• EXERCISE PROMPT
Give the records again in full, exactly as they are.

(DATA IN THIS EXERCISE Opens)

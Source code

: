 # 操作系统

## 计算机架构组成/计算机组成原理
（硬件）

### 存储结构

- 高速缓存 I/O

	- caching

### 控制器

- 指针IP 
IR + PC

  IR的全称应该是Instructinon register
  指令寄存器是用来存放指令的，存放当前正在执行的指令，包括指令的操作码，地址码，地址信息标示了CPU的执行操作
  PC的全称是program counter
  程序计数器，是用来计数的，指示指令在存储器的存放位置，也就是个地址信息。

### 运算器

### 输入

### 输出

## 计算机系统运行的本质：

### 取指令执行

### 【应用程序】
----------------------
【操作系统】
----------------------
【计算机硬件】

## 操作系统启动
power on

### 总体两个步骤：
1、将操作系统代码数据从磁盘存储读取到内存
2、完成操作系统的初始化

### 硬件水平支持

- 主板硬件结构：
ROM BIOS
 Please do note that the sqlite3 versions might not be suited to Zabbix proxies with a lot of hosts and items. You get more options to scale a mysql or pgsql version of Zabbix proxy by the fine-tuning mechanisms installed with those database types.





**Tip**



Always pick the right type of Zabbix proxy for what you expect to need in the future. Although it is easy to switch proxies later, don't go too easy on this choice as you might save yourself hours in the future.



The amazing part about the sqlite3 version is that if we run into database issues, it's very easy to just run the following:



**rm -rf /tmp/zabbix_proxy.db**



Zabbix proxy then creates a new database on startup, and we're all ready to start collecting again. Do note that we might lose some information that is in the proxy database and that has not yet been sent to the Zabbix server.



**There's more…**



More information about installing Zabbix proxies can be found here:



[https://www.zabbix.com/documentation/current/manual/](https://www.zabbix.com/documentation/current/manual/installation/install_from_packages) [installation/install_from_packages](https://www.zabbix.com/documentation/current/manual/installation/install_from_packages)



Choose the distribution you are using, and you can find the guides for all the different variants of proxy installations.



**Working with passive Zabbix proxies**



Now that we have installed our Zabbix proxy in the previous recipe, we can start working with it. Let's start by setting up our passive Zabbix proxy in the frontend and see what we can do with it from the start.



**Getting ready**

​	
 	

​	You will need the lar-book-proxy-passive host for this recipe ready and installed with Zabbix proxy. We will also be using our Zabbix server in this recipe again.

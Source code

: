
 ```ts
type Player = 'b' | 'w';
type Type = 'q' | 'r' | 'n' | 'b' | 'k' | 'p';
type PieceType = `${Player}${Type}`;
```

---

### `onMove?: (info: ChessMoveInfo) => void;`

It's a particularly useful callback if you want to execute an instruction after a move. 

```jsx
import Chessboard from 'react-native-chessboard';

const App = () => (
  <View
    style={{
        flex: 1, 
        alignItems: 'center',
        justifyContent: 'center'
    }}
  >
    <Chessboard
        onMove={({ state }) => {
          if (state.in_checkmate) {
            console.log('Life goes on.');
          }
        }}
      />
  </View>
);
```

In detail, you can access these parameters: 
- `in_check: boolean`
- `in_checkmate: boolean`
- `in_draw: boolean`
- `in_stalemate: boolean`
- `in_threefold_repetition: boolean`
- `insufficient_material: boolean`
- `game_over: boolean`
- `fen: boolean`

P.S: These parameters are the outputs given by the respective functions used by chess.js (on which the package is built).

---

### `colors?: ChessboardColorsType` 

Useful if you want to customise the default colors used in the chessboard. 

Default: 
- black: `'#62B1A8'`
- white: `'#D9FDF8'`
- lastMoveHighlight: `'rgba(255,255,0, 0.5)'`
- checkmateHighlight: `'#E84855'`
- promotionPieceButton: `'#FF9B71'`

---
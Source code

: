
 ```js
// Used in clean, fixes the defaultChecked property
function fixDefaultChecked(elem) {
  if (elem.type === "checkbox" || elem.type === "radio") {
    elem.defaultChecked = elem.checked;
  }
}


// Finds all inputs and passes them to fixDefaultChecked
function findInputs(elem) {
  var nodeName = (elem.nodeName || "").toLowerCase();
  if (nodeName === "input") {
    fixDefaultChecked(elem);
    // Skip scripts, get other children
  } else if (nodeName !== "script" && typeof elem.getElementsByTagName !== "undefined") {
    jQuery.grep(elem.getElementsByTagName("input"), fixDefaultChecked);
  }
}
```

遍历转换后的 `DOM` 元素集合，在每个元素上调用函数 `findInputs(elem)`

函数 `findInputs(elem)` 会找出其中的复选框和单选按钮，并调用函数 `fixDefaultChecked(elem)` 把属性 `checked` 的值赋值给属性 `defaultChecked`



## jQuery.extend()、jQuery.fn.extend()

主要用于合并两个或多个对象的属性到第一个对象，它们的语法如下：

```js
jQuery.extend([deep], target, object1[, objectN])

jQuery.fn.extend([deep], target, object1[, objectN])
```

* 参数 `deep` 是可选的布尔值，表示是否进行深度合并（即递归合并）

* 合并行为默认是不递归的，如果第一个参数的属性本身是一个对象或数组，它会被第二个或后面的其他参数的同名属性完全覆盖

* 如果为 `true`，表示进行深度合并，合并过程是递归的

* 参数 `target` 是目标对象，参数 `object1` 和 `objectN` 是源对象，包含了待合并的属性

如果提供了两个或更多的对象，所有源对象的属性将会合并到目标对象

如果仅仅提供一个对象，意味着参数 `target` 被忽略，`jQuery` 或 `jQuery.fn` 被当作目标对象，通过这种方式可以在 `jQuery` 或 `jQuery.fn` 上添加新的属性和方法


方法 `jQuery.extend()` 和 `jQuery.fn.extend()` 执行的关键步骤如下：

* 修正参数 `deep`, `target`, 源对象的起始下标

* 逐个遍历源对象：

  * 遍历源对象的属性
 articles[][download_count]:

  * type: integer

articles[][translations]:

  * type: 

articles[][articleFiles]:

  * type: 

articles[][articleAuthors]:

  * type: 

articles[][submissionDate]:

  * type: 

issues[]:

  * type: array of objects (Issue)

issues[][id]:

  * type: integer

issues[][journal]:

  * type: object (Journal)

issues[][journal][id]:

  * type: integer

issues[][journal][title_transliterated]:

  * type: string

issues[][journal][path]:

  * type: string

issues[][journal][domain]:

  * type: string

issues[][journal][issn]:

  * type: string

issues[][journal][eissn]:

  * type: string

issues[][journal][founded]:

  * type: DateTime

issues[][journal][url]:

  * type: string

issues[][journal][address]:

(DATA IN THIS EXERCISE Closes)

• TASK RESPONSE
Source code

: # 操作系统

## 计算机架构组成/计算机组成原理
（硬件）

### 存储结构

- 高速缓存 I/O

	- caching

### 控制器

- 指针IP 
IR + PC

  IR的全称应该是Instructinon register
  指令寄存器是用来存放指令的，存放当前正在执行的指令，包括指令的操作码，地址码，地址信息标示了CPU的执行操作
  PC的全称是program counter
  程序计数器，是用来计数的，指示指令在存储器的存放位置，也就是个地址信息。

### 运算器

### 输入

### 输出

## 计算机系统运行的本质：

### 取指令执行

### 【应用程序】
----------------------
【操作系统】
----------------------
【计算机硬件】

## 操作系统启动
power on

### 总体两个步骤：
1、将操作系统代码数据从磁盘存储读取到内存
2、完成操作系统的初始化

### 硬件水平支持

- 主板硬件结构：
ROM BIOS
 Please do note that the sqlite3 versions might not be suited to Zabbix proxies with a lot of hosts and items. You get more options to scale a mysql or pgsql version of Zabbix proxy by the fine-tuning mechanisms installed with those database types.





**Tip**



Always pick the right type of Zabbix proxy for what you expect to need in the future. Although it is easy to switch proxies later, don't go too easy on this choice as you might save yourself hours in the future.



The amazing part about the sqlite3 version is that if we run into database issues, it's very easy to just run the following:



**rm -rf /tmp/zabbix_proxy.db**



Zabbix proxy then creates a new database on startup, and we're all ready to start collecting again. Do note that we might lose some information that is in the proxy database and that has not yet been sent to the Zabbix server.



**There's more…**



More information about installing Zabbix proxies can be found here:



[https://www.zabbix.com/documentation/current/manual/](https://www.zabbix.com/documentation/current/manual/installation/install_from_packages) [installation/install_from_packages](https://www.zabbix.com/documentation/current/manual/installation/install_from_packages)



Choose the distribution you are using, and you can find the guides for all the different variants of proxy installations.



**Working with passive Zabbix proxies**



Now that we have installed our Zabbix proxy in the previous recipe, we can start working with it. Let's start by setting up our passive Zabbix proxy in the frontend and see what we can do with it from the start.



**Getting ready**

​	
 	

​	You will need the lar-book-proxy-passive host for this recipe ready and installed with Zabbix proxy. We will also be using our Zabbix server in this recipe again.

Source code

:
 ```ts
type Player = 'b' | 'w';
type Type = 'q' | 'r' | 'n' | 'b' | 'k' | 'p';
type PieceType = `${Player}${Type}`;
```

---

### `onMove?: (info: ChessMoveInfo) => void;`

It's a particularly useful callback if you want to execute an instruction after a move. 

```jsx
import Chessboard from 'react-native-chessboard';

const App = () => (
  <View
    style={{
        flex: 1, 
        alignItems: 'center',
        justifyContent: 'center'
    }}
  >
    <Chessboard
        onMove={({ state }) => {
          if (state.in_checkmate) {
            console.log('Life goes on.');
          }
        }}
      />
  </View>
);
```

In detail, you can access these parameters: 
- `in_check: boolean`
- `in_checkmate: boolean`
- `in_draw: boolean`
- `in_stalemate: boolean`
- `in_threefold_repetition: boolean`
- `insufficient_material: boolean`
- `game_over: boolean`
- `fen: boolean`

P.S: These parameters are the outputs given by the respective functions used by chess.js (on which the package is built).

---

### `colors?: ChessboardColorsType` 

Useful if you want to customise the default colors used in the chessboard. 

Default: 
- black: `'#62B1A8'`
- white: `'#D9FDF8'`
- lastMoveHighlight: `'rgba(255,255,0, 0.5)'`
- checkmateHighlight: `'#E84855'`
- promotionPieceButton: `'#FF9B71'`

---
Source code

:
 ```js
// Used in clean, fixes the defaultChecked property
function fixDefaultChecked(elem) {
  if (elem.type === "checkbox" || elem.type === "radio") {
    elem.defaultChecked = elem.checked;
  }
}


// Finds all inputs and passes them to fixDefaultChecked
function findInputs(elem) {
  var nodeName = (elem.nodeName || "").toLowerCase();
  if (nodeName === "input") {
    fixDefaultChecked(elem);
    // Skip scripts, get other children
  } else if (nodeName !== "script" && typeof elem.getElementsByTagName !== "undefined") {
    jQuery.grep(elem.getElementsByTagName("input"), fixDefaultChecked);
  }
}
```

遍历转换后的 `DOM` 元素集合，在每个元素上调用函数 `findInputs(elem)`

函数 `findInputs(elem)` 会找出其中的复选框和单选按钮，并调用函数 `fixDefaultChecked(elem)` 把属性 `checked` 的值赋值给属性 `defaultChecked`



## jQuery.extend()、jQuery.fn.extend()

主要用于合并两个或多个对象的属性到第一个对象，它们的语法如下：

```js
jQuery.extend([deep], target, object1[, objectN])

jQuery.fn.extend([deep], target, object1[, objectN])
```

* 参数 `deep` 是可选的布尔值，表示是否进行深度合并（即递归合并）

* 合并行为默认是不递归的，如果第一个参数的属性本身是一个对象或数组，它会被第二个或后面的其他参数的同名属性完全覆盖

* 如果为 `true`，表示进行深度合并，合并过程是递归的

* 参数 `target` 是目标对象，参数 `object1` 和 `objectN` 是源对象，包含了待合并的属性

如果提供了两个或更多的对象，所有源对象的属性将会合并到目标对象

如果仅仅提供一个对象，意味着参数 `target` 被忽略，`jQuery` 或 `jQuery.fn` 被当作目标对象，通过这种方式可以在 `jQuery` 或 `jQuery.fn` 上添加新的属性和方法


方法 `jQuery.extend()` 和 `jQuery.fn.extend()` 执行的关键步骤如下：

* 修正参数 `deep`, `target`, 源对象的起始下标

* 逐个遍历源对象：

  * 遍历源对象的属性
 articles[][download_count]:

  * type: integer

articles[][translations]:

  * type: 

articles[][articleFiles]:

  * type: 

articles[][articleAuthors]:

  * type: 

articles[][submissionDate]:

  * type: 

issues[]:

  * type: array of objects (Issue)

issues[][id]:

  * type: integer

issues[][journal]:

  * type: object (Journal)

issues[][journal][id]:

  * type: integer

issues[][journal][title_transliterated]:

  * type: string

issues[][journal][path]:

  * type: string

issues[][journal][domain]:

  * type: string

issues[][journal][issn]:

  * type: string

issues[][journal][eissn]:

  * type: string

issues[][journal][founded]:

  * type: DateTime

issues[][journal][url]:

  * type: string

issues[][journal][address]:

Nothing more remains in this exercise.